On réclame l'État minimal, le désinvestissement dans les programmes sociaux, la
déréglementation; on glorifie la rentabilité, la productivité, la
compétitivité, la concurrence, la performance. On déménage la production vers
les endroits où les coûts sont les plus bas. On exige des compensations et des
subsides de la part des gouvernements sous peine de ne pas investir chez
eux. Dans les marchés financiers on se
réjouit des fusions à outrance, des mises à pied qui réconfortent les
actionnaires en augmentant le prix de leurs actions; on autorise la concentration des capitaux et
leurs flux etc. Mais, d'où nous viennent
tous ces commandements? D'où proviennent
toutes ces notions qu'on nous force à appliquer? Qui ordonne ces actions?
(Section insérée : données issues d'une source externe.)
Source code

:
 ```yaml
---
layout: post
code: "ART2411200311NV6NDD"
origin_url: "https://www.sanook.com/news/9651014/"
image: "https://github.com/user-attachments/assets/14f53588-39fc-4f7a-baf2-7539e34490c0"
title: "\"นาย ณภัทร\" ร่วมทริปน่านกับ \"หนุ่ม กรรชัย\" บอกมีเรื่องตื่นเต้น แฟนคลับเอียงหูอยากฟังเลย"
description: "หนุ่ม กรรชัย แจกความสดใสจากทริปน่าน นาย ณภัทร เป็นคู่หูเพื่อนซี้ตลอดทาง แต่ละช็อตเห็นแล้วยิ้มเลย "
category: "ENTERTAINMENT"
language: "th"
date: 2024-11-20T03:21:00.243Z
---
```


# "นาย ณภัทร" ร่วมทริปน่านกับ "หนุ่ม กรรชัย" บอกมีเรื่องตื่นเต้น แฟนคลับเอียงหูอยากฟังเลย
Toutes ces
prescriptions ont des répercussions majeures sur notre vie et sont commandées
non par les élus mais par les mandarins de l'idéologie néo-libérale, les gardes
du temple et leurs prédicateurs. Il n'ont rien à foutre de la démocratie, car
elle est en contradiction totale avec leur idéologie. (d)
Toutes ces notions dites néo-libérales sont très bien
enracinées dans nos sociétés. À preuve, lors du dernier sommet économique du
Québec, même si les participants connaissaient les ravages des politiques
néo-libérales - ayant été expérimentées dans d'autres pays - elles ont quand
même été adoptées. Le consensus
Québécois. L'idéologie nous est imposée
de l'extérieur et, malheureusement, on retrouve à l'intérieur du gouvernement
plusieurs défenseurs des idées néo-libérales qui, avec l'appui des affairistes,
imposent facilement leur vision aux autres groupes sans que les syndicats. à
part quelques offuscations, n'y changent grand-chose étant eux même pris au
piège. Quant aux dégâts, on n'a qu'à lire les journaux, ils en sont remplis.
(e)
À vrai dire, c'est la sphère économique pensée et
dirigée de l'extérieur qui fixe ses objectifs et indique à la sphère politique
les moyens techniques et stratégiques qu'il faut employer pour atteindre ses
objectifs, qui eux ne sont pas du ressort des citoyens. Donc une oligarchie d'affaires. La démocratie en prend pour son rhume. Ce sont des non élus affairistes et
spécialistes qui dictent de la marche à suivre de l'économie. (e)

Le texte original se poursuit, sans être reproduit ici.